(Entries shown)
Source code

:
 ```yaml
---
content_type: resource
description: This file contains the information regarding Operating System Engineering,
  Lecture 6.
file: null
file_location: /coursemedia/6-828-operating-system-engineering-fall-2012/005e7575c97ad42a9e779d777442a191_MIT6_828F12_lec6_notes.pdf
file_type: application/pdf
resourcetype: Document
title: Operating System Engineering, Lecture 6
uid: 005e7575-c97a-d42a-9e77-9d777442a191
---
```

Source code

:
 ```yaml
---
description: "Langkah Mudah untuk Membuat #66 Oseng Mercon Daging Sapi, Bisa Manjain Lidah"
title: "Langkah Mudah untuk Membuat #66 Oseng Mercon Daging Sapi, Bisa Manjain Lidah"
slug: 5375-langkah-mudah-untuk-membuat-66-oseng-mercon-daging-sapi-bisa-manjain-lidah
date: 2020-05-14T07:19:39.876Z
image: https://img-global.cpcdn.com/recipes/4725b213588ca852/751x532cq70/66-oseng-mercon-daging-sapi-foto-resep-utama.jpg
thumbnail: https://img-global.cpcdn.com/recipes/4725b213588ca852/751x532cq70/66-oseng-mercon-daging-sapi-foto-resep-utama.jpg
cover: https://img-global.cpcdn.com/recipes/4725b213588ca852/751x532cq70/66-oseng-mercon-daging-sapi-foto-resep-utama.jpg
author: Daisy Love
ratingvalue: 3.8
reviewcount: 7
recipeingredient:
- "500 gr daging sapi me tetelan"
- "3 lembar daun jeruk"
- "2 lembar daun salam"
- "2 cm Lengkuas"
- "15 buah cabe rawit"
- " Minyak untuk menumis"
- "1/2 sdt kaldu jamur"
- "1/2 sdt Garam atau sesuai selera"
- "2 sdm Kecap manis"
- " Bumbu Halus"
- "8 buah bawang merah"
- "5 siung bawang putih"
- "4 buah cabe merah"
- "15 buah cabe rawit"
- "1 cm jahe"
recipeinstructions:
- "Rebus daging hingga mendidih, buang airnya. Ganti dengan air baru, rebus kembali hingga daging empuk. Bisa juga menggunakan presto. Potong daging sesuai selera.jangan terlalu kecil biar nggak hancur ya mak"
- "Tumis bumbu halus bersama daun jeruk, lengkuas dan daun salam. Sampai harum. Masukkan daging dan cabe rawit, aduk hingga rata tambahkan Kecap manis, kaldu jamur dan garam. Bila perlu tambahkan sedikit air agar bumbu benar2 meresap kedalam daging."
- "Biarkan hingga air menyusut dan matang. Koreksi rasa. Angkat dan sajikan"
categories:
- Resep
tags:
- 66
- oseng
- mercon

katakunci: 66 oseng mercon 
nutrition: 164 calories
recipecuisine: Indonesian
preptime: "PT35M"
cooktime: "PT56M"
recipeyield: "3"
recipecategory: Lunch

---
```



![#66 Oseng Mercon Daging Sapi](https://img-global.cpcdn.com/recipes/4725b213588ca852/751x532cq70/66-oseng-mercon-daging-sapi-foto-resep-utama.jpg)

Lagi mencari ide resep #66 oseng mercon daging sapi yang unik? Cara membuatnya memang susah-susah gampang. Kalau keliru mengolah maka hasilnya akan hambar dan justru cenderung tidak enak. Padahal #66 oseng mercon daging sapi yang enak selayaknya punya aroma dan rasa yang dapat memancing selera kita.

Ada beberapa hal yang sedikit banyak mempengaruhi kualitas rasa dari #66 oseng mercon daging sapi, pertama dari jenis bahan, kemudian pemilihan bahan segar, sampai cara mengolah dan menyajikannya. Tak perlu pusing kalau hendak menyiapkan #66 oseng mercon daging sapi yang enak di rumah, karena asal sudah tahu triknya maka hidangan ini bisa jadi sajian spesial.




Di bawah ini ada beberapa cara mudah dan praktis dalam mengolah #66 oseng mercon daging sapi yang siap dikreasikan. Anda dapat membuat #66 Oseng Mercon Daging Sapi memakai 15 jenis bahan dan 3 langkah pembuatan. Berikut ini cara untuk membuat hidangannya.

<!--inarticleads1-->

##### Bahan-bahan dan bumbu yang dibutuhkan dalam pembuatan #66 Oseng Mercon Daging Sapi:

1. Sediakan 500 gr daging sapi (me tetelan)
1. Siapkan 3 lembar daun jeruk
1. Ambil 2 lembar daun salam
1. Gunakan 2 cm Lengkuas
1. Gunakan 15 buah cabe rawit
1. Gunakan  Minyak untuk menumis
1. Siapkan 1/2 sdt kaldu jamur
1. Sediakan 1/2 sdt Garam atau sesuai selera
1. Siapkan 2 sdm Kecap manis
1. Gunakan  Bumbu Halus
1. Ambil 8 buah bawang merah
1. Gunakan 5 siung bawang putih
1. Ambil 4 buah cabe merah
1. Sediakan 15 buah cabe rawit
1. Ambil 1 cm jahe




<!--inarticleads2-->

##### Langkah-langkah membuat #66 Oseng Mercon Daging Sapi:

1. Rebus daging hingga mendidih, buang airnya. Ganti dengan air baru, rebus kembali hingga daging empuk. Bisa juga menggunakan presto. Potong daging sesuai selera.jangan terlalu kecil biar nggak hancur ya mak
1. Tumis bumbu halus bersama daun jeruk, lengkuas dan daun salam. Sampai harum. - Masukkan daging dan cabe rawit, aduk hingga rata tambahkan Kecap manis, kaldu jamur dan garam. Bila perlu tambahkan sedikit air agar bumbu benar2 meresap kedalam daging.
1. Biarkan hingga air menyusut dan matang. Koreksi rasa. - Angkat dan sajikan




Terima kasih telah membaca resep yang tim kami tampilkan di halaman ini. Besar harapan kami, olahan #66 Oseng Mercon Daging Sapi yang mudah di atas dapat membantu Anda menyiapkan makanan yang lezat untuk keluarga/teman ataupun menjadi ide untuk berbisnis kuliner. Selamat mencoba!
(End Entries shown)
* _Exercise description_
All the entries are to be reproduced verbatim.

* _Exercise response_
Source code

:
 ```yaml
---
content_type: resource
description: This file contains the information regarding Operating System Engineering,
  Lecture 6.
file: null
file_location: /coursemedia/6-828-operating-system-engineering-fall-2012/005e7575c97ad42a9e779d777442a191_MIT6_828F12_lec6_notes.pdf
file_type: application/pdf
resourcetype: Document
title: Operating System Engineering, Lecture 6
uid: 005e7575-c97a-d42a-9e77-9d777442a191
---
```

Source code

:
 ```yaml
---
description: "Langkah Mudah untuk Membuat #66 Oseng Mercon Daging Sapi, Bisa Manjain Lidah"
title: "Langkah Mudah untuk Membuat #66 Oseng Mercon Daging Sapi, Bisa Manjain Lidah"
slug: 5375-langkah-mudah-untuk-membuat-66-oseng-mercon-daging-sapi-bisa-manjain-lidah
date: 2020-05-14T07:19:39.876Z
image: https://img-global.cpcdn.com/recipes/4725b213588ca852/751x532cq70/66-oseng-mercon-daging-sapi-foto-resep-utama.jpg
thumbnail: https://img-global.cpcdn.com/recipes/4725b213588ca852/751x532cq70/66-oseng-mercon-daging-sapi-foto-resep-utama.jpg
cover: https://img-global.cpcdn.com/recipes/4725b213588ca852/751x532cq70/66-oseng-mercon-daging-sapi-foto-resep-utama.jpg
author: Daisy Love
ratingvalue: 3.8
reviewcount: 7
recipeingredient:
- "500 gr daging sapi me tetelan"
- "3 lembar daun jeruk"
- "2 lembar daun salam"
- "2 cm Lengkuas"
- "15 buah cabe rawit"
- " Minyak untuk menumis"
- "1/2 sdt kaldu jamur"
- "1/2 sdt Garam atau sesuai selera"
- "2 sdm Kecap manis"
- " Bumbu Halus"
- "8 buah bawang merah"
- "5 siung bawang putih"
- "4 buah cabe merah"
- "15 buah cabe rawit"
- "1 cm jahe"
recipeinstructions:
- "Rebus daging hingga mendidih, buang airnya. Ganti dengan air baru, rebus kembali hingga daging empuk. Bisa juga menggunakan presto. Potong daging sesuai selera.jangan terlalu kecil biar nggak hancur ya mak"
- "Tumis bumbu halus bersama daun jeruk, lengkuas dan daun salam. Sampai harum. Masukkan daging dan cabe rawit, aduk hingga rata tambahkan Kecap manis, kaldu jamur dan garam. Bila perlu tambahkan sedikit air agar bumbu benar2 meresap kedalam daging."
- "Biarkan hingga air menyusut dan matang. Koreksi rasa. Angkat dan sajikan"
categories:
- Resep
tags:
- 66
- oseng
- mercon

katakunci: 66 oseng mercon 
nutrition: 164 calories
recipecuisine: Indonesian
preptime: "PT35M"
cooktime: "PT56M"
recipeyield: "3"
recipecategory: Lunch

---
```



![#66 Oseng Mercon Daging Sapi](https://img-global.cpcdn.com/recipes/4725b213588ca852/751x532cq70/66-oseng-mercon-daging-sapi-foto-resep-utama.jpg)

Lagi mencari ide resep #66 oseng mercon daging sapi yang unik? Cara membuatnya memang susah-susah gampang. Kalau keliru mengolah maka hasilnya akan hambar dan justru cenderung tidak enak. Padahal #66 oseng mercon daging sapi yang enak selayaknya punya aroma dan rasa yang dapat memancing selera kita.

Ada beberapa hal yang sedikit banyak mempengaruhi kualitas rasa dari #66 oseng mercon daging sapi, pertama dari jenis bahan, kemudian pemilihan bahan segar, sampai cara mengolah dan menyajikannya. Tak perlu pusing kalau hendak menyiapkan #66 oseng mercon daging sapi yang enak di rumah, karena asal sudah tahu triknya maka hidangan ini bisa jadi sajian spesial.




Di bawah ini ada beberapa cara mudah dan praktis dalam mengolah #66 oseng mercon daging sapi yang siap dikreasikan. Anda dapat membuat #66 Oseng Mercon Daging Sapi memakai 15 jenis bahan dan 3 langkah pembuatan. Berikut ini cara untuk membuat hidangannya.

<!--inarticleads1-->

##### Bahan-bahan dan bumbu yang dibutuhkan dalam pembuatan #66 Oseng Mercon Daging Sapi:

1. Sediakan 500 gr daging sapi (me tetelan)
1. Siapkan 3 lembar daun jeruk
1. Ambil 2 lembar daun salam
1. Gunakan 2 cm Lengkuas
1. Gunakan 15 buah cabe rawit
1. Gunakan  Minyak untuk menumis
1. Siapkan 1/2 sdt kaldu jamur
1. Sediakan 1/2 sdt Garam atau sesuai selera
1. Siapkan 2 sdm Kecap manis
1. Gunakan  Bumbu Halus
1. Ambil 8 buah bawang merah
1. Gunakan 5 siung bawang putih
1. Ambil 4 buah cabe merah
1. Sediakan 15 buah cabe rawit
1. Ambil 1 cm jahe




<!--inarticleads2-->

##### Langkah-langkah membuat #66 Oseng Mercon Daging Sapi:

1. Rebus daging hingga mendidih, buang airnya. Ganti dengan air baru, rebus kembali hingga daging empuk. Bisa juga menggunakan presto. Potong daging sesuai selera.jangan terlalu kecil biar nggak hancur ya mak
1. Tumis bumbu halus bersama daun jeruk, lengkuas dan daun salam. Sampai harum. - Masukkan daging dan cabe rawit, aduk hingga rata tambahkan Kecap manis, kaldu jamur dan garam. Bila perlu tambahkan sedikit air agar bumbu benar2 meresap kedalam daging.
1. Biarkan hingga air menyusut dan matang. Koreksi rasa. - Angkat dan sajikan




Terima kasih telah membaca resep yang tim kami tampilkan di halaman ini. Besar harapan kami, olahan #66 Oseng Mercon Daging Sapi yang mudah di atas dapat membantu Anda menyiapkan makanan yang lezat untuk keluarga/teman ataupun menjadi ide untuk berbisnis kuliner. Selamat mencoba!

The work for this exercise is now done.